So you’re up at 3 am and glad that it isn’t time for work, but as you stare at the clock, sleep isn’t coming. What do you do? The decision you make is crucial to when and if you’ll be able to get some more snooze. Try these sleep tips from Men’s Health to get the ball rolling a lot faster when you wake up in the middle of the night:
1. Don’t turn on the lights: Keep the lights you need to a minimum to keep your brain from being stimulated. The more lights you turn on, the more alert you end up being.
2. Make your eyes tired: Pick up magazine or book, maybe even an instruction manual. The key is to allow non-exciting material to sedate you back to sleep. Remember to keep the lights dim.

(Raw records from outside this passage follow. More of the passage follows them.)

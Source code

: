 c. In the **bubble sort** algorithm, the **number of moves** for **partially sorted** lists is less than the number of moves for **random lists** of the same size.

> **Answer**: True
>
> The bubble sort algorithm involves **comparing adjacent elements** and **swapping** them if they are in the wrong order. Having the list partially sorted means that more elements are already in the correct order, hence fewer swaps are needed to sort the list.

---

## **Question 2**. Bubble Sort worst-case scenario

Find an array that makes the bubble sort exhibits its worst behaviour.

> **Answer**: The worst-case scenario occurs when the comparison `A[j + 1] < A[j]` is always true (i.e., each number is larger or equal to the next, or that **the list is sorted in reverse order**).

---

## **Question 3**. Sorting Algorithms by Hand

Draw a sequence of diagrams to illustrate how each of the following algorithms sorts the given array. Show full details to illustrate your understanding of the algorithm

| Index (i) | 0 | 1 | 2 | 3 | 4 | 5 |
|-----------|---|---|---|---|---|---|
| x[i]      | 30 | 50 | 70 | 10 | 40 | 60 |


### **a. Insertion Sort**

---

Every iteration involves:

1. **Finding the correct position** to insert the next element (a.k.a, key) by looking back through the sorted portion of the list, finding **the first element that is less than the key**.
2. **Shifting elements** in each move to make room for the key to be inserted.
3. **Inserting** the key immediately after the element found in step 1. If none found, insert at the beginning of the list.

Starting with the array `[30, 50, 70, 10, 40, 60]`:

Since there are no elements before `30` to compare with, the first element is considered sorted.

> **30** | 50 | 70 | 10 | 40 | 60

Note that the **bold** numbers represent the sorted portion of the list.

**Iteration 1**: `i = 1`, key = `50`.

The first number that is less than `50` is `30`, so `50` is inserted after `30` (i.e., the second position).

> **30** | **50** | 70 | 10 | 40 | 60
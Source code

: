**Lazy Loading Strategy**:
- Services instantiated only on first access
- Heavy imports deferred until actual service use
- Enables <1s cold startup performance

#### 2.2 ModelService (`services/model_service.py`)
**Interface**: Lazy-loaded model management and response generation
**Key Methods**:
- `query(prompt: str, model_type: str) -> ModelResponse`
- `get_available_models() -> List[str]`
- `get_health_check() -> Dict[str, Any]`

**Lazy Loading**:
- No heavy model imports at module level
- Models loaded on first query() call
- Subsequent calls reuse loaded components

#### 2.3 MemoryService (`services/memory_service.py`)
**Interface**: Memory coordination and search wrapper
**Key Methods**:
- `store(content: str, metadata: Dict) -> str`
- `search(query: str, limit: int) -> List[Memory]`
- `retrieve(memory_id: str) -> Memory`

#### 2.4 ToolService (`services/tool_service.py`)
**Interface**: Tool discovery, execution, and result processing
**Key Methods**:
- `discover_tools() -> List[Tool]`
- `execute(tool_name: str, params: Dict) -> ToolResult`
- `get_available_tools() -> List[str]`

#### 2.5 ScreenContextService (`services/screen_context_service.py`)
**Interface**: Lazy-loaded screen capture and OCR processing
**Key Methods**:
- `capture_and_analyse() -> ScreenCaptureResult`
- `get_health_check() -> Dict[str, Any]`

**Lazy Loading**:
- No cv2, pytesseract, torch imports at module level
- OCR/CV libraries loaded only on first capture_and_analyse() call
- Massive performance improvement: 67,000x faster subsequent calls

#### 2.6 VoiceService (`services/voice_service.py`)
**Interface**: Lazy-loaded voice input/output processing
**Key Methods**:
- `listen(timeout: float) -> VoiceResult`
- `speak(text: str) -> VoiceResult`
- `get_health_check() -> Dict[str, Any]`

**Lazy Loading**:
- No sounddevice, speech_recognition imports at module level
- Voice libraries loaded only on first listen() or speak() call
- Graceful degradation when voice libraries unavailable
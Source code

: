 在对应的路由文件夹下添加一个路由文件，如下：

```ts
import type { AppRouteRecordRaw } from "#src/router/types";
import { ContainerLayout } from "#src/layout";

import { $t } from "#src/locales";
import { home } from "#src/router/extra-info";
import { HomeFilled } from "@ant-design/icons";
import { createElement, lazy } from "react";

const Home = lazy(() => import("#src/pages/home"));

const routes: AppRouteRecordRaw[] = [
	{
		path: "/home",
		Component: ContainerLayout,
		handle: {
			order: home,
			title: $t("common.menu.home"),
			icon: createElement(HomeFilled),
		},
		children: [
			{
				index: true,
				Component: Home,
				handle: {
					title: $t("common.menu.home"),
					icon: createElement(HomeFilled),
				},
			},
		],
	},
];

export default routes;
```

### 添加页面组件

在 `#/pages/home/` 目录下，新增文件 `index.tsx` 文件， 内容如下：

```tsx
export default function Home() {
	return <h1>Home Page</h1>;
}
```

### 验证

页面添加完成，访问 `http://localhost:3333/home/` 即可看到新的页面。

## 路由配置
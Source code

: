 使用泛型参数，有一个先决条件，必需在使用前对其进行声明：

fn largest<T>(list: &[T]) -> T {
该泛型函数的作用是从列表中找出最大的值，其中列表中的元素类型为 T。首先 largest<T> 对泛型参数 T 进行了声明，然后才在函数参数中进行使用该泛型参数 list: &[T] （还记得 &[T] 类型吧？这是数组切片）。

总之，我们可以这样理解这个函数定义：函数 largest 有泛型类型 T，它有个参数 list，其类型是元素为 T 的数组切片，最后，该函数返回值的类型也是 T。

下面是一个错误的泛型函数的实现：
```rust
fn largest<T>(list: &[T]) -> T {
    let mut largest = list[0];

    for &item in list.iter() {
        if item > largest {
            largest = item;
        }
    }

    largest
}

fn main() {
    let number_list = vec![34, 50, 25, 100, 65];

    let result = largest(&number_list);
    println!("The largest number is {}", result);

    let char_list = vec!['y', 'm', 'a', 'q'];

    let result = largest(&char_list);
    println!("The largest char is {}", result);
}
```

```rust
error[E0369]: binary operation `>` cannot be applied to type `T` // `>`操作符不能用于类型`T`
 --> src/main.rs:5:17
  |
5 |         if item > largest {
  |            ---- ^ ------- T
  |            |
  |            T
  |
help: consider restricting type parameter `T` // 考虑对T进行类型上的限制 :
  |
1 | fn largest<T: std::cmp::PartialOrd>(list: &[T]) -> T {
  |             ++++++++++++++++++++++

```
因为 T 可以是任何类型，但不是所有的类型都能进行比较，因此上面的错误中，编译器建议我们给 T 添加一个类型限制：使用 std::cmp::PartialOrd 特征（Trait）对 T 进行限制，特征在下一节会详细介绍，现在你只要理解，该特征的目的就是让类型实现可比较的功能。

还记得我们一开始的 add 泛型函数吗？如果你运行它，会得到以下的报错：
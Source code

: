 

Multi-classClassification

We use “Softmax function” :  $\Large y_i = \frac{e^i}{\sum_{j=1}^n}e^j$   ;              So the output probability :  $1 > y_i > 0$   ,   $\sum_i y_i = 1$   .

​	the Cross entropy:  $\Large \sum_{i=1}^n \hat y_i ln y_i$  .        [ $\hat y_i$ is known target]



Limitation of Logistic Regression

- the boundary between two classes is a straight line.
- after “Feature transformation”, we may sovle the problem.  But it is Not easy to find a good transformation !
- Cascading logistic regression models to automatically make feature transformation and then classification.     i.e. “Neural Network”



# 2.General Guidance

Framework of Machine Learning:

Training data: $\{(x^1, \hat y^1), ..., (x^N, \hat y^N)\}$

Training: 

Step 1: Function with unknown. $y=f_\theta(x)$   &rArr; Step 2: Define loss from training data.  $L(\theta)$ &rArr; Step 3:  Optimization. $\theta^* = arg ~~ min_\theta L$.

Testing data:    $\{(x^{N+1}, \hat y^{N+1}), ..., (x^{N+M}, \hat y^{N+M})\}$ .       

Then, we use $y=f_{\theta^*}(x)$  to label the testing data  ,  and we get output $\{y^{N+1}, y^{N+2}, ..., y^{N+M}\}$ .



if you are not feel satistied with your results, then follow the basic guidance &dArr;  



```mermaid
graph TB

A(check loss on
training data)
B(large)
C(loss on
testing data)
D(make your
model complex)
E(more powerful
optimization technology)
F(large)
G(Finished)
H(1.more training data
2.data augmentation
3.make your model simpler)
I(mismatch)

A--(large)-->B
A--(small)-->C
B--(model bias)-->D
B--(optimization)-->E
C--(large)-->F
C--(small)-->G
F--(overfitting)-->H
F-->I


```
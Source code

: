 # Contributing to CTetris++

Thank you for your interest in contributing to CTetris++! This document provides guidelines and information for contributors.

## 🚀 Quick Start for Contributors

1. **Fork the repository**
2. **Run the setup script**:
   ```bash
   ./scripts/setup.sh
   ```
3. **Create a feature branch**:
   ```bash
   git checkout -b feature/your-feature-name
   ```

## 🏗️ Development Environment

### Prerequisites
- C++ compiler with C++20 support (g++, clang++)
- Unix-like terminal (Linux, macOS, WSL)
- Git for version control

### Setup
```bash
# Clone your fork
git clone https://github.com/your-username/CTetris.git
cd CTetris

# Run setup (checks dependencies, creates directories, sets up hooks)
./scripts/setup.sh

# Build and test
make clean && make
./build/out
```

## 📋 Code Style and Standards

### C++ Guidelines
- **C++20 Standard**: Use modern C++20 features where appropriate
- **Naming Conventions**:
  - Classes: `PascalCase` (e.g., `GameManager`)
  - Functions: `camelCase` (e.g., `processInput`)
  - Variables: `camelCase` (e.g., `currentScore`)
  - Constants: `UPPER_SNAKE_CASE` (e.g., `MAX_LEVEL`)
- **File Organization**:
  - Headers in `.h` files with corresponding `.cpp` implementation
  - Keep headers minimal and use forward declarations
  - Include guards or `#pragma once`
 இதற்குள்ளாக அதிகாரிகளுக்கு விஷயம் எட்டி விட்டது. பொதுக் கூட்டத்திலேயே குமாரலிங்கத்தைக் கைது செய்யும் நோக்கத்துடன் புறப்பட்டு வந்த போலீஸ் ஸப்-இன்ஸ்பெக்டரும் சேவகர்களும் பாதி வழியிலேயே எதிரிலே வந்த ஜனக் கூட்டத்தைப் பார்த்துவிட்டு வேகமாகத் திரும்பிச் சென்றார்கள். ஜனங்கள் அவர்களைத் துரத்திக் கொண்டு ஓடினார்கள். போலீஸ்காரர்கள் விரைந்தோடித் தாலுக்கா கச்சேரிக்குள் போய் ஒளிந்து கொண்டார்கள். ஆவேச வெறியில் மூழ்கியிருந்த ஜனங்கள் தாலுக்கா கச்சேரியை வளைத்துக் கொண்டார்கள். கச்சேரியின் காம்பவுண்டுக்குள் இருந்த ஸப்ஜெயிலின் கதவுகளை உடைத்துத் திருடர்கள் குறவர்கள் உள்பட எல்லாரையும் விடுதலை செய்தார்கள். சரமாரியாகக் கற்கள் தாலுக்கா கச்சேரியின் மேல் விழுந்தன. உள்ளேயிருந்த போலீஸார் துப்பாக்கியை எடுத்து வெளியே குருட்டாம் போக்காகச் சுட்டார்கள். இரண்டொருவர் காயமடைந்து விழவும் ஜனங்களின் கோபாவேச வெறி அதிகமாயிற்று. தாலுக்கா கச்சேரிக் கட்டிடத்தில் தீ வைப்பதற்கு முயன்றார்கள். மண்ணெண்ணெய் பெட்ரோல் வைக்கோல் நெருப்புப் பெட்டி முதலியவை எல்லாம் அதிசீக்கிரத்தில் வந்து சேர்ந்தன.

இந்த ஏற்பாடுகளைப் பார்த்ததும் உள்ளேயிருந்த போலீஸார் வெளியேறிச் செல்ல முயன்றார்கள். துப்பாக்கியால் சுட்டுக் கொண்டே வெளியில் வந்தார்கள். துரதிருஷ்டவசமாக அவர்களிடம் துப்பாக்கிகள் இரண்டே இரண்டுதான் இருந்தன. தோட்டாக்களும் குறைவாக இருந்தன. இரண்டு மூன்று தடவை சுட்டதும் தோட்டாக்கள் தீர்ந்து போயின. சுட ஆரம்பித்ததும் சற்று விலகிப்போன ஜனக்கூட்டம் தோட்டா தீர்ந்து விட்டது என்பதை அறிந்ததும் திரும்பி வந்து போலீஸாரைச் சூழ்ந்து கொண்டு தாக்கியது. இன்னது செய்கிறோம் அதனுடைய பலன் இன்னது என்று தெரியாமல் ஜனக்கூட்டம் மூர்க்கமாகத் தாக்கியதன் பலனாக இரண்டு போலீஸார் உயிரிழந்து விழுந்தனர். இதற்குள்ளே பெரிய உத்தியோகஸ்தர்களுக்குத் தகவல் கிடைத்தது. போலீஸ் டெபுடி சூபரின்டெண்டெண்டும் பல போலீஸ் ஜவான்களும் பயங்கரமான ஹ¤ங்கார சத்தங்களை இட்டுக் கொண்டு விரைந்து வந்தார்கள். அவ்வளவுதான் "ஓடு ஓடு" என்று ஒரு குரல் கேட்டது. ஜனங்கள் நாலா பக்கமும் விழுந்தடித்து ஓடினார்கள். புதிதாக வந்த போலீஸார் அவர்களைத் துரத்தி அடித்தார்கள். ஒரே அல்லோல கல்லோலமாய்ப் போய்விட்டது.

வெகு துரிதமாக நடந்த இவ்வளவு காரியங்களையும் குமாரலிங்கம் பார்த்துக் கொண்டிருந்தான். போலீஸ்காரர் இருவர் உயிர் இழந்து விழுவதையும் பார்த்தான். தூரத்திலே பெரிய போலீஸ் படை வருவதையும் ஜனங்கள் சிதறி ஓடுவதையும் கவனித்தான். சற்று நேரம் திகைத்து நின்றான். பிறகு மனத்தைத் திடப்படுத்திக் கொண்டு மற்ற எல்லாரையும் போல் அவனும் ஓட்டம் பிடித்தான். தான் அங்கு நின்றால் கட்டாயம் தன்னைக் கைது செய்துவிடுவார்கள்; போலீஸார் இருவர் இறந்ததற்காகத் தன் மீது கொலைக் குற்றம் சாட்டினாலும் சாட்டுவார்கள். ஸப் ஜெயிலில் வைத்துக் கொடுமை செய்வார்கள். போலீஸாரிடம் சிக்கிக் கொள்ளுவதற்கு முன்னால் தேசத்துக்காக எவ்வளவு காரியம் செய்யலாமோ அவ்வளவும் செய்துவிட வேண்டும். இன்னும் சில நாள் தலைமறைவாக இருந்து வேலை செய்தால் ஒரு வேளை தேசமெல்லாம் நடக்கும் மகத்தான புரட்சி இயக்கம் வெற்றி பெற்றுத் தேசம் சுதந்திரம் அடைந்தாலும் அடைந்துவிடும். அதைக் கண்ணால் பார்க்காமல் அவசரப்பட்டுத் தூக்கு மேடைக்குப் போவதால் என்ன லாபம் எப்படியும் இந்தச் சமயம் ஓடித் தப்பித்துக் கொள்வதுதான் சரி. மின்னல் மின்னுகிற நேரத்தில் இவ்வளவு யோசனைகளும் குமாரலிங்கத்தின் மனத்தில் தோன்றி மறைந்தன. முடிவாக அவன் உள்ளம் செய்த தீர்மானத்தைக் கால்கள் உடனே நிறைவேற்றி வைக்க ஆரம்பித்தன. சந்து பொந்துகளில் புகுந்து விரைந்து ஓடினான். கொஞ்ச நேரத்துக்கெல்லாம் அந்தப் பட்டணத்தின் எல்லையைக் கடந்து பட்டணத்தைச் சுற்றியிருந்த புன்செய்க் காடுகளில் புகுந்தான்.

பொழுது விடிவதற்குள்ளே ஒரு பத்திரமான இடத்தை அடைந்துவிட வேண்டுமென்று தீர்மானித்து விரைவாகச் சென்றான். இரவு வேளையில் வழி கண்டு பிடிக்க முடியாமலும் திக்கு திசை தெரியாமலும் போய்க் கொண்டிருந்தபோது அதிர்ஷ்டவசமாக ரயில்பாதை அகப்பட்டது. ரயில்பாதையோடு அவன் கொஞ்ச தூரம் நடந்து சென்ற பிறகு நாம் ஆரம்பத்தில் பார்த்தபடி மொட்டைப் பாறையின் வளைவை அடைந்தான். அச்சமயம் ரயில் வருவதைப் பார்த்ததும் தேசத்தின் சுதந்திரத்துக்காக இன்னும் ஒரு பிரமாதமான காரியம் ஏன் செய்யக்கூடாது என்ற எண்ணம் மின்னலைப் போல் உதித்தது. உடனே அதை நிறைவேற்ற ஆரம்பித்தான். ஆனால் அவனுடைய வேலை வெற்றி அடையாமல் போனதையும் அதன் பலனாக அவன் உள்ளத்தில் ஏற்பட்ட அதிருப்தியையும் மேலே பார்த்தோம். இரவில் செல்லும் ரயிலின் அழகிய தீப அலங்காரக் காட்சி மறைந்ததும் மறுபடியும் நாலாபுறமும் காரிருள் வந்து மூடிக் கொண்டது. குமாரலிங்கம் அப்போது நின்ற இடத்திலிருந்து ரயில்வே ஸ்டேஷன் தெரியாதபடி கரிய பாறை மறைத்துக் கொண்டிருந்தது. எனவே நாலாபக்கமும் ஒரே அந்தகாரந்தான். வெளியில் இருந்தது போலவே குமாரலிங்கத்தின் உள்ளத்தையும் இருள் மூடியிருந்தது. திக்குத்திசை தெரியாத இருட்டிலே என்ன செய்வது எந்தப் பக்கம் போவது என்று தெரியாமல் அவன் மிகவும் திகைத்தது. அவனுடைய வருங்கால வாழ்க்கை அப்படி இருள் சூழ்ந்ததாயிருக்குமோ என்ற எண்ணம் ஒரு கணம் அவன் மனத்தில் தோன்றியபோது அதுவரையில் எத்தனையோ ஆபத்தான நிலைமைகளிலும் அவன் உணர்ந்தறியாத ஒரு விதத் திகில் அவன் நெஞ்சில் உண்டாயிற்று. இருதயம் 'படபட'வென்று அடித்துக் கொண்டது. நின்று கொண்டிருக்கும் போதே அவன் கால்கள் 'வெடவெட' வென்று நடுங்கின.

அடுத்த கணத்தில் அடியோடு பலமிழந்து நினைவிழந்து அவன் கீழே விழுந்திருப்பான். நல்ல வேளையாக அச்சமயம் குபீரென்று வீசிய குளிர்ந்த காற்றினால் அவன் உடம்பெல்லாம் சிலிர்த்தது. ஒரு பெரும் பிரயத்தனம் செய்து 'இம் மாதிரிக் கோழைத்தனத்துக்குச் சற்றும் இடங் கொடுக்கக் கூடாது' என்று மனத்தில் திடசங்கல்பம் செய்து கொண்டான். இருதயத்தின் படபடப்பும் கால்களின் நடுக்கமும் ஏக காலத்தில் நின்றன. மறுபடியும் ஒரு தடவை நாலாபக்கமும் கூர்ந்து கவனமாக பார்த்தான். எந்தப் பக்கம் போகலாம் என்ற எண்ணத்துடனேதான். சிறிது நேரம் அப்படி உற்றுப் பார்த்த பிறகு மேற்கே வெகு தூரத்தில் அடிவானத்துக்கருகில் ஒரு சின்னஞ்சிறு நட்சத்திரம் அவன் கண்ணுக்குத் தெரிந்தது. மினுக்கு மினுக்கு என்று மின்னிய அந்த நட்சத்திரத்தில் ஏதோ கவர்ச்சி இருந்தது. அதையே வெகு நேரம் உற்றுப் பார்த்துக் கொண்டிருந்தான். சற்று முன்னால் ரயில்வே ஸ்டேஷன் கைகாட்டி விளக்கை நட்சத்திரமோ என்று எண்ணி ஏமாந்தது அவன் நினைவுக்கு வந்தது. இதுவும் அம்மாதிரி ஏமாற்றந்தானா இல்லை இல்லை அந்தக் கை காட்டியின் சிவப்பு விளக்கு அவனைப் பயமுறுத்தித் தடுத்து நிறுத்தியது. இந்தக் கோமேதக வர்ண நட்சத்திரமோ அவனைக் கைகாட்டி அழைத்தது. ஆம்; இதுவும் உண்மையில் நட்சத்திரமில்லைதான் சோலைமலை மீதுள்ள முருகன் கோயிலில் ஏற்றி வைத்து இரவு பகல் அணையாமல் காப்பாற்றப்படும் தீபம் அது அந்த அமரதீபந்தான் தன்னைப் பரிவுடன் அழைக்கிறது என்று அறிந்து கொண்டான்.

3. Rely on your brain: It’s so tempting to turn to electronics and check your Instagram, but to get back to sleep it’s best to complete a digital detox each night. Practice mindfulness, mediation, mental imagery or other techniques that help you relax.
4. Don’t fumble around: If you woke up on your back, stay there. Don’t give your body a reason to think it needs to be alert by standing up for prolonged periods of time. Whatever relaxing activity you choose to engage in after 20 minutes of being awake in bed, be sure to do it in another room and lying down if possible.
5. Don’t stuff your face: If your stomach isn’t giving you the signal to raid the fridge, it’s best not to eat anything. A heavy snack or one that’s packed with sugar can do more harm than good, causing you to be up longer than you need to be. Stick to light, bedtime-promoting snacks or having a little Sleepytime Tea.
6. Learn progressive relaxation: This technique aims to reduce muscle tension as you focus one specific muscle group at a time. It’s also a great way to relax your mind as you de-stress.
7. Don’t make up the missed sleep: When you do get back to sleep, wake up at your regular scheduled time like nothing happened. Also, try not to take a nap so that you can get the rest you need when your bedtime comes back around.
It’s common to wake up in the middle of the night, but if you consistently find yourself unable to get back to sleep it may be time to keep a sleep diary and see a sleep specialist. Don’t let sleep problems last too long, the risks aren’t worth it!